Led by Cult Bourbons, Distillers Dream of a ‘Napa-fication’ of Kentuckyat nytimes.com, Clay Risen wrote:In September 2014, a bourbon brand called Kentucky Owl began to appear on liquor-store shelves around Louisville. The American whiskey market was booming, and dozens of new bourbons were showing up each year. But Kentucky Owl was different. Released exclusively within the state in tiny quantities and produced by the scion of an old Kentucky whiskey family, it had an undeniable mystique — and a price tag of $170.
To skeptics, Kentucky Owl was proof that the whiskey trend had reached its Tulip Mania moment. At the time, few bourbons commanded even $50 at retail. Plus, the man behind the brand, Dixon Dedman, didn’t even make the whiskey himself; he bought barrels from other distilleries, then blended them. Surely the bubble was about to pop.
It didn’t. Within a few weeks, nearly every bottle of Kentucky Owl had sold out. On the secondary market, flippers were asking — and getting — five times what they had paid in stores. “Before you knew it, before anybody had reviewed it, you had people camping out to buy a bottle of Kentucky Owl,” said Fred Minnick, the editor of Bourbon+ magazine and the author of “Bourbon: The Rise, Fall and Rebirth of an American Whiskey.”

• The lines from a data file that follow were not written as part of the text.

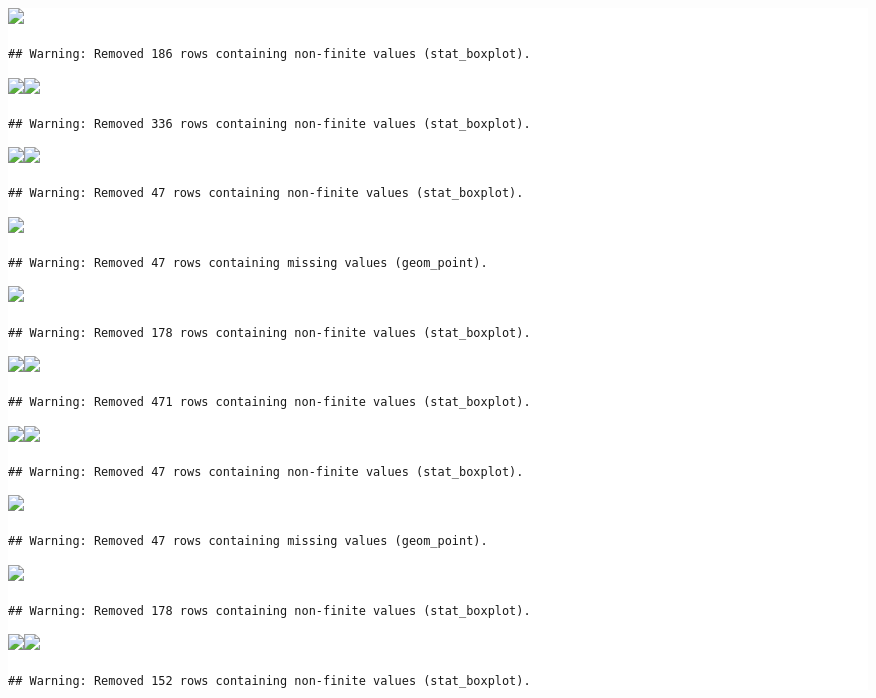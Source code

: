![](Insilico_V10_V3_files/figure-html/unnamed-chunk-3-266.png)

```
## Warning: Removed 186 rows containing non-finite values (stat_boxplot).
```

![](Insilico_V10_V3_files/figure-html/unnamed-chunk-3-267.png)![](Insilico_V10_V3_files/figure-html/unnamed-chunk-3-268.png)

```
## Warning: Removed 336 rows containing non-finite values (stat_boxplot).
```

![](Insilico_V10_V3_files/figure-html/unnamed-chunk-3-269.png)![](Insilico_V10_V3_files/figure-html/unnamed-chunk-3-270.png)

```
## Warning: Removed 47 rows containing non-finite values (stat_boxplot).
```

![](Insilico_V10_V3_files/figure-html/unnamed-chunk-3-271.png)

```
## Warning: Removed 47 rows containing missing values (geom_point).
```

![](Insilico_V10_V3_files/figure-html/unnamed-chunk-3-272.png)

```
## Warning: Removed 178 rows containing non-finite values (stat_boxplot).
```

![](Insilico_V10_V3_files/figure-html/unnamed-chunk-3-273.png)![](Insilico_V10_V3_files/figure-html/unnamed-chunk-3-274.png)

```
## Warning: Removed 471 rows containing non-finite values (stat_boxplot).
```

![](Insilico_V10_V3_files/figure-html/unnamed-chunk-3-275.png)![](Insilico_V10_V3_files/figure-html/unnamed-chunk-3-276.png)

```
## Warning: Removed 47 rows containing non-finite values (stat_boxplot).
```

![](Insilico_V10_V3_files/figure-html/unnamed-chunk-3-277.png)

```
## Warning: Removed 47 rows containing missing values (geom_point).
```

![](Insilico_V10_V3_files/figure-html/unnamed-chunk-3-278.png)

```
## Warning: Removed 178 rows containing non-finite values (stat_boxplot).
```

![](Insilico_V10_V3_files/figure-html/unnamed-chunk-3-279.png)![](Insilico_V10_V3_files/figure-html/unnamed-chunk-3-280.png)

```
## Warning: Removed 152 rows containing non-finite values (stat_boxplot).
```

I'm truly torn by the trends reported in this piece. On the one hand, I'm really happy to see bourbon take its rightful place in the world of spirits. On the other hand, this type of booming mainstream popularity isn't good news for long-time fans or anyone who's used to having reasonably-priced access. In some ways, the Kentucky Owl story represents everything that's truly wrong with the bourbon scene these days.